Suggest something like:
[[:queued, :lock, :success, 'Locked'],
[:queued, :unlock, 422, 'Queued'],
[:locked, :lock, 422, 'Locked'],
...
].each do |fixture, action, response, state|
uuid = containers(fixture).uuid
post action, {id: uuid}
assert_response response
assert_equal state, Container.where(uuid: uuid).first.state
end
Updated by Radhika Chippada over 8 years ago
In sdk/go/dispatch, How about adding Lock and Unlock methods, so callers can say dispatcher.Lock(container.UUID) instead of dispatcher.UpdateState(container.UUID, Locked)?
Added
When lock fails ... Suggest:
If the record can't be locked because it is not currently Queued, raise AlreadyLockedError instead of returning false
No need for "or raise ..." in the controller
Done
The unlock method should also use a model method protected with with_lock, and should return an error if the container already has state=Queued. (Currently the code/tests contradict the "permitted only if state=Locked" part of the spec.)
Done
(and update container unit test in services/api/test/unit/container_test.rb to use unlock instead of update_attributes(state: Container::Queued))
Done
The error "Multiple actions in functional test" is trying to prevent you from doing this. Resetting the counter makes the error go away, but you've still got a square peg in a round hole. Please refactor the tests instead so each test calls one action.
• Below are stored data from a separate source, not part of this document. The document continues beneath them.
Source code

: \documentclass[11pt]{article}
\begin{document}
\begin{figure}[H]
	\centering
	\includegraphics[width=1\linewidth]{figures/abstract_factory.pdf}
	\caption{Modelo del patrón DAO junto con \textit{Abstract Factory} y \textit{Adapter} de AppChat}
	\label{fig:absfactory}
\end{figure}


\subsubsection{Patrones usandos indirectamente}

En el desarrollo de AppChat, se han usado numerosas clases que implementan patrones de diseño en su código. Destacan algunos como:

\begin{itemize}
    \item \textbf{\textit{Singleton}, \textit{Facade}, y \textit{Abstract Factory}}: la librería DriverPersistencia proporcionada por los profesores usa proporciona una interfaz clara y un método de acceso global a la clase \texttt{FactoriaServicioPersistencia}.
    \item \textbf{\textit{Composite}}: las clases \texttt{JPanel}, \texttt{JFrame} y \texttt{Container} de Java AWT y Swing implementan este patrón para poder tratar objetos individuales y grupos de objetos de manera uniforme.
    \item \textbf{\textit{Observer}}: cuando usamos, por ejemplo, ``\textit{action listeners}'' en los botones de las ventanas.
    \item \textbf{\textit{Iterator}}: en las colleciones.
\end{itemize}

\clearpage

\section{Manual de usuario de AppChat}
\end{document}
E.g., locking the "queued" fixture should succeed; locking the "locked" fixture should fail.
Done
Updated by Tom Clegg over 8 years ago
Pushed a few updates to 9898-container-lock-api @ 8eaed3b 706abfc, test job queued at https://ci.curoverse.com/job/developer-test-job/188/
Updated by Tom Clegg over 8 years ago
- Status changed from In Progress to Resolved
- % Done changed from 0 to 100
Applied in changeset arvados|commit:7c335bf3dc935f6ac0f1845f65063d5b40ddb5ed.